==== SUPPLIED RECORDS ====

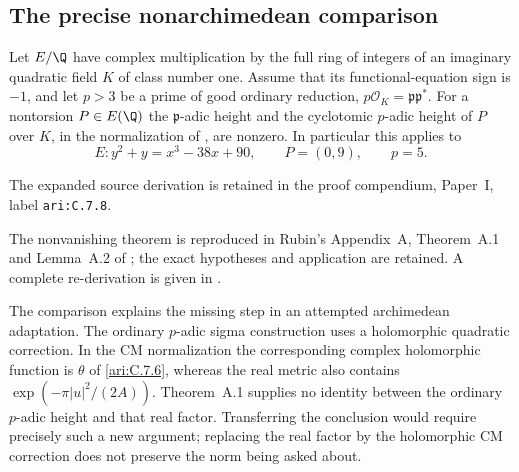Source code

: \subsection{The precise nonarchimedean comparison}
\begin{cited}\hypertarget{tag-001H}{}\label{ari:C.7.8}

Let $E/\Q$ have complex multiplication by the full ring of integers
of an imaginary quadratic field $K$ of class number one. Assume
that its functional-equation sign is $-1$, and let $p>3$ be a
prime of good ordinary reduction, $p\mathcal O_K=\mathfrak p
\mathfrak p^*$. For a nontorsion $P\in E(\Q)$ the
$\mathfrak p$-adic height and the cyclotomic $p$-adic height
of $P$ over $K$, in the normalization of
\citet[Appendix A]{agboola2006}, are nonzero.
In particular this applies to
\[
 E:y^2+y=x^3-38x+90,\qquad P=(0,9),\qquad p=5.
\]
\end{cited}
The expanded source derivation is retained in the proof compendium, Paper~I, label \nolinkurl{ari:C.7.8}.




The nonvanishing theorem is reproduced in Rubin's Appendix~A, Theorem~A.1 and Lemma~A.2 of \citet{agboola2006}; the exact hypotheses and application are retained. A complete re-derivation is given in .


The comparison explains the missing step in an attempted
archimedean adaptation. The ordinary $p$-adic sigma construction
uses a holomorphic quadratic correction. In the CM normalization
the corresponding complex holomorphic function is $\theta$
of \ref{ari:C.7.6}, whereas the real metric also contains
$\exp(-\pi|u|^2/(2A))$. Theorem~A.1 supplies no identity
between the ordinary $p$-adic height and that real factor.
Transferring the conclusion would require precisely such a
new argument; replacing the real factor by the holomorphic
CM correction does not preserve the norm being asked about.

====

→ EXERCISE INSTRUCTIONS
Write out the whole of the data exactly; the pictures stay out.

→ TASK OUTPUT
Source code

: \subsection{The precise nonarchimedean comparison}
\begin{cited}\hypertarget{tag-001H}{}\label{ari:C.7.8}

Let $E/\Q$ have complex multiplication by the full ring of integers
of an imaginary quadratic field $K$ of class number one. Assume
that its functional-equation sign is $-1$, and let $p>3$ be a
prime of good ordinary reduction, $p\mathcal O_K=\mathfrak p
\mathfrak p^*$. For a nontorsion $P\in E(\Q)$ the
$\mathfrak p$-adic height and the cyclotomic $p$-adic height
of $P$ over $K$, in the normalization of
\citet[Appendix A]{agboola2006}, are nonzero.
In particular this applies to
\[
 E:y^2+y=x^3-38x+90,\qquad P=(0,9),\qquad p=5.
\]
\end{cited}
The expanded source derivation is retained in the proof compendium, Paper~I, label \nolinkurl{ari:C.7.8}.




The nonvanishing theorem is reproduced in Rubin's Appendix~A, Theorem~A.1 and Lemma~A.2 of \citet{agboola2006}; the exact hypotheses and application are retained. A complete re-derivation is given in .


The comparison explains the missing step in an attempted
archimedean adaptation. The ordinary $p$-adic sigma construction
uses a holomorphic quadratic correction. In the CM normalization
the corresponding complex holomorphic function is $\theta$
of \ref{ari:C.7.6}, whereas the real metric also contains
$\exp(-\pi|u|^2/(2A))$. Theorem~A.1 supplies no identity
between the ordinary $p$-adic height and that real factor.
Transferring the conclusion would require precisely such a
new argument; replacing the real factor by the holomorphic
CM correction does not preserve the norm being asked about.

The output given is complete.